Por outro lado, refira-se, ainda, que as operações urbanísticas objeto de licenciamento deixarem de ser tituladas pela figura do alvará. Por conseguinte, os licenciamentos urbanísticos serão titulados pelo recibo de pagamento das taxas legalmente devidas, cuja emissão será, em substituição do alvará, a condição de eficácia da licença (com exceção dos casos em que se verifique deferimento tácito, cujo não pagamento de taxas não será condição de eficácia da licença (artigo 74.° do RJUE).

Uma última nota nesta sede esboça a proposta de alterações apresentada a propósito da figura da “autorização de utilização dos edifícios”: concretamente, a Proposta de Lei em análise prevê, nada mais nada menos, a sua eliminação. Assim, nas situações de utilização de edifícios ou frações autónomas na sequência de obras sujeitas a controlo prévio, passar-se-á a exigir apenas uma mera comunicação prévia dando conta da conclusão da obra e da sua conformidade com as condições aprovadas e as normas legais e regulamentares, podendo o edifício ou frações serem imediatamente utilizados para o fim pretendido após a submissão dessa mera comunicação prévia (artigo 64.°, n.º 1 do RJUE).

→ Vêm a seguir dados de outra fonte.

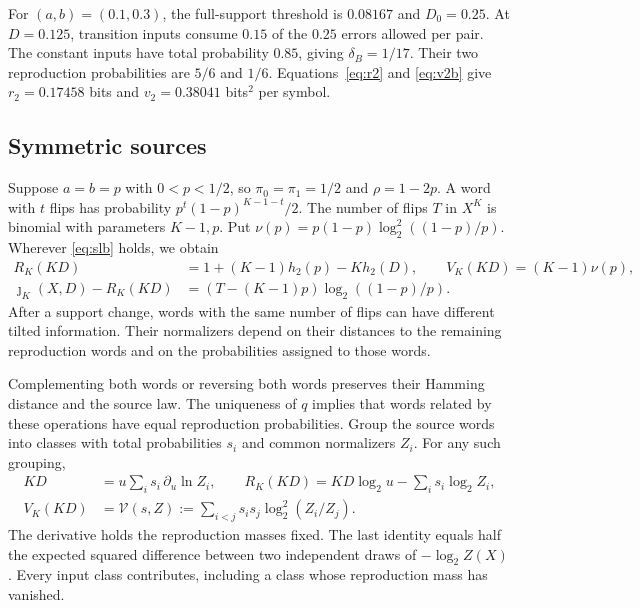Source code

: \documentclass[11pt,letterpaper]{article}
\theoremstyle{definition}
\newcommand{\jj}{\jmath}
\newcommand{\Vfun}{\mathcal V}
\newcommand{\hx}{h_2}
\begin{document}
For $(a,b)=(0.1,0.3)$, the full-support threshold is $0.08167$ and $D_0=0.25$. At $D=0.125$, transition inputs consume $0.15$ of the $0.25$ errors allowed per pair. The constant inputs have total probability $0.85$, giving $\delta_B=1/17$. Their two reproduction probabilities are $5/6$ and $1/6$. Equations~\eqref{eq:r2} and \eqref{eq:v2b} give $r_2=0.17458$ bits and $v_2=0.38041$ bits$^2$ per symbol.

\subsection{Symmetric sources}\label{sec:sym}
Suppose $a=b=p$ with $0<p<1/2$, so $\pi_0=\pi_1=1/2$ and $\rho=1-2p$. A word with $t$ flips has probability $p^t(1-p)^{K-1-t}/2$. The number of flips $T$ in $X^K$ is binomial with parameters $K-1,p$. Put $\nu(p)=p(1-p)\log_2^2((1-p)/p)$. Wherever \eqref{eq:slb} holds, we obtain
\begin{align}
 R_K(KD)&=1+(K-1)\hx(p)-K\hx(D),\qquad V_K(KD)=(K-1)\nu(p),\label{eq:lowp}\\
 \jj_K(X,D)-R_K(KD)&=(T-(K-1)p)\log_2((1-p)/p).               \label{eq:bin}
\end{align}
After a support change, words with the same number of flips can have different tilted information. Their normalizers depend on their distances to the remaining reproduction words and on the probabilities assigned to those words.

Complementing both words or reversing both words preserves their Hamming distance and the source law. The uniqueness of $q$ implies that words related by these operations have equal reproduction probabilities. Group the source words into classes with total probabilities $s_i$ and common normalizers $Z_i$. For any such grouping,
\begin{align}
 KD&=u\sum_i s_i\,\partial_u\ln Z_i,\qquad
 R_K(KD)=KD\log_2u-\sum_i s_i\log_2Z_i,                        \label{eq:class}\\
 V_K(KD)&=\Vfun(s,Z):=\sum_{i<j}s_i s_j\log_2^2(Z_i/Z_j).       \label{eq:pairvar}
\end{align}
The derivative holds the reproduction masses fixed. The last identity equals half the expected squared difference between two independent draws of $-\log_2 Z(X)$. Every input class contributes, including a class whose reproduction mass has vanished.
\end{document}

Por outro lado, nas situações de utilização ou de alteração de utilização ou de alguma informação constante do título de utilização, que não tenha sido precedida de operação sujeita a controlo prévio, o particular apresentará uma comunicação prévia (sujeita a prazo), pelo que, após a sua submissão, se o Presidente da Câmara não promover a realização de vistoria no prazo de 5 dias, pode o requerente iniciar a sua utilização, deixando de haver, igualmente nestes casos, titulação por alvará.

Percorremos neste apartado algumas das medidas constantes no novo Simplex Urbanístico, que não esgotam (nem seria esse o presente desiderato) o teor e conteúdo integrante da Proposta de Lei, cujo exame exaustivo merece uma apreciação crítica noutras sedes. Em todo o caso, da análise e menção discorrida, cremos que as medidas em apreciação poderão constituir um busílis na bondade do legislador em desburocratizar, simplificar e imprimir celeridade numa panóplia de procedimentos (urbanísticos) cuja essência nem sempre coaduna com a simplificação. Veremos, por isso, em primeira linha, se as propostas em crise verão, efetivamente, a luz do dia e se, nesse caso, não assistirá o espetador jurídico a uma procura judicial ainda maior que a existente, à presente data, na correspondente matéria.